Pour ce faire, ils doivent, plus qu’avant, travailler ensemble et modifier leurs habitudes.
Cela nécessite une éducation permanente, beaucoup d’accompagnement et d’explications.
Nous nous sommes également réorganisés en fonction des priorités que nous avions fixé, en créant de nouveaux postes mais aussi en ayant une organisation Agile, c’est dire la capacité pour certains profils de totalement changer de métier et de passer de la technique au marketing par exemple. Ce dernier point est essentiel afin que les gens se parlent et se comprennent.
Nous avons également modifié la manière dont les bureaux étaient organisés jusqu’à déménager pour que tout le monde soit sur un même étage et pas sur 4 comme c’était le cas auparavant.
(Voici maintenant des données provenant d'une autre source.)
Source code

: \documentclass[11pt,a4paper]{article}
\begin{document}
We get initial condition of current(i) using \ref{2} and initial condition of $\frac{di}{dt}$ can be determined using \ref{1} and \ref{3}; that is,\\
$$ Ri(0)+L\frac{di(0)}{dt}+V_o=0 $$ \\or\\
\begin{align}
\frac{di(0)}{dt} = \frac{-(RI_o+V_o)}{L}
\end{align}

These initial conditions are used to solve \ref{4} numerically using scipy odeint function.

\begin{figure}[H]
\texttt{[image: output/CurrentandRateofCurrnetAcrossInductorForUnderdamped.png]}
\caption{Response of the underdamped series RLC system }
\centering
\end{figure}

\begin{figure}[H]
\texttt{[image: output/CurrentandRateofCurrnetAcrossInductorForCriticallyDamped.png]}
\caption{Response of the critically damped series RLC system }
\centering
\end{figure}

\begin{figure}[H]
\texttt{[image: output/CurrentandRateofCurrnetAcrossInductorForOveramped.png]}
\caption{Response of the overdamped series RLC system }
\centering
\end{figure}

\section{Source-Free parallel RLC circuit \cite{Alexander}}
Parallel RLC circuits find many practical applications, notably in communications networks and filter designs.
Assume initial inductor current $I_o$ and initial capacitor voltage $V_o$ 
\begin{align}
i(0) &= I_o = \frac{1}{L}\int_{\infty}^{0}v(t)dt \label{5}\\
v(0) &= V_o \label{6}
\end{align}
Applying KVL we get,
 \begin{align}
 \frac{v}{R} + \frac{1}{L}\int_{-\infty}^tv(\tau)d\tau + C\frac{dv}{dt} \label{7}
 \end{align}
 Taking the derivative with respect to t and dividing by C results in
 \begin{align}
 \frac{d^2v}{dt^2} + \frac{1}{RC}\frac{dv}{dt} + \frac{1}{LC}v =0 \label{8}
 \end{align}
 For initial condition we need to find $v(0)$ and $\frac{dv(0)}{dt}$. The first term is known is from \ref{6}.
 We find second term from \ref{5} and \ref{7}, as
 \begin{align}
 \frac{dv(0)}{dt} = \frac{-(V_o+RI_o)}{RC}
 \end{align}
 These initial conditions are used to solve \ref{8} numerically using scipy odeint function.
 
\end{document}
Cela afin de faciliter les échanges encore une fois.
Au fur et à mesure nous avons vu les freins internes lâcher et les 1er détracteurs devenir les 1er promoteurs.
Où en êtes vous?
Aujourd’hui, Mappy est devenu leader en France sur la réflexion qui entoure le « web to store » (génération de trafic du web vers le magasin) alors qu’il y a 2 ans, on nous tenait pour mort.
Nous générons 7 millions de visiteurs par mois ce qui nous positionne au dessus de sites comme Groupon ou Carrefour et dans tous les cas, dans le top 50 des sites en France.
Nous restons donc un acteur puissant mais nous ne sommes qu’à mi course encore et nous souhaitons aller beaucoup plus loin en sortant de notre propre site en générant des cartes pour d’autres comme sur le site du Parisien par exemple.
Si vous ne deviez retenir qu’une chose de cette expérience?
Il faut conserver son cap pour amener son entreprise au changement. C’est l’élément indispensable que j’ai appris sur ce chemin.
Ce n’est pas facile tant avec les collaborateurs qu’avec le groupe mais c’est essentiel pour mener à bien cette mission.
Je retiens également que 2 ans est une période minimale pour mener à bien ce type de challenge.